-- Opening Marker --
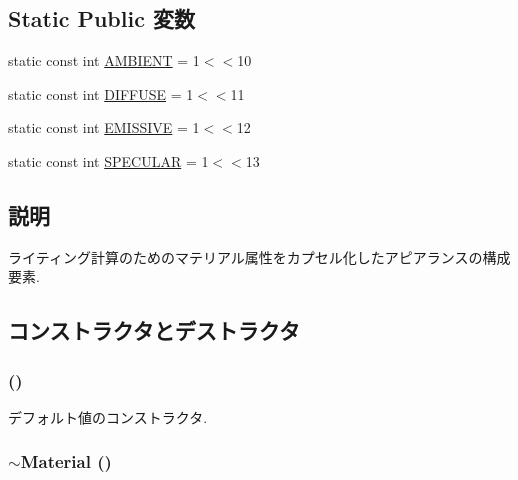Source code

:\subsection*{Static Public 変数}
\begin{CompactItemize}
\item 
static const int \hyperlink{classm3g_1_1Material_4cf648a82d9de62a1fb15f4277049594}{AMBIENT} = 1$<$$<$10
\item 
static const int \hyperlink{classm3g_1_1Material_9798073e44254569f47464dc6bf5da89}{DIFFUSE} = 1$<$$<$11
\item 
static const int \hyperlink{classm3g_1_1Material_b92d57adf6955eae6adac15e865659cd}{EMISSIVE} = 1$<$$<$12
\item 
static const int \hyperlink{classm3g_1_1Material_cac20b25665d9a3713bec3a772a89ede}{SPECULAR} = 1$<$$<$13
\end{CompactItemize}


\subsection{説明}
ライティング計算のためのマテリアル属性をカプセル化したアピアランスの構成要素. 

\subsection{コンストラクタとデストラクタ}
\hypertarget{classm3g_1_1Material_ade2019060d01e7983e9bc40ea6aa404}{
\subsubsection[{Material}]{ ()}}
\label{classm3g_1_1Material_ade2019060d01e7983e9bc40ea6aa404}


デフォルト値のコンストラクタ. \hypertarget{classm3g_1_1Material_b15b7efa255e5cca9b02a031a783cfe8}{
\subsubsection[{$\sim$Material}]{\setlength{\rightskip}{0pt plus 5cm}$\sim${\bf Material} ()}}
\label{classm3g_1_1Material_b15b7efa255e5cca9b02a031a783cfe8}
-- Closing Marker --
**What is being asked**
When a line among the entries contains "const", pull that line out.

**Solved exercise**
static const int \hyperlink{classm3g_1_1Material_4cf648a82d9de62a1fb15f4277049594}{AMBIENT} = 1$<$$<$10
static const int \hyperlink{classm3g_1_1Material_9798073e44254569f47464dc6bf5da89}{DIFFUSE} = 1$<$$<$11
static const int \hyperlink{classm3g_1_1Material_b92d57adf6955eae6adac15e865659cd}{EMISSIVE} = 1$<$$<$12
static const int \hyperlink{classm3g_1_1Material_cac20b25665d9a3713bec3a772a89ede}{SPECULAR} = 1$<$$<$13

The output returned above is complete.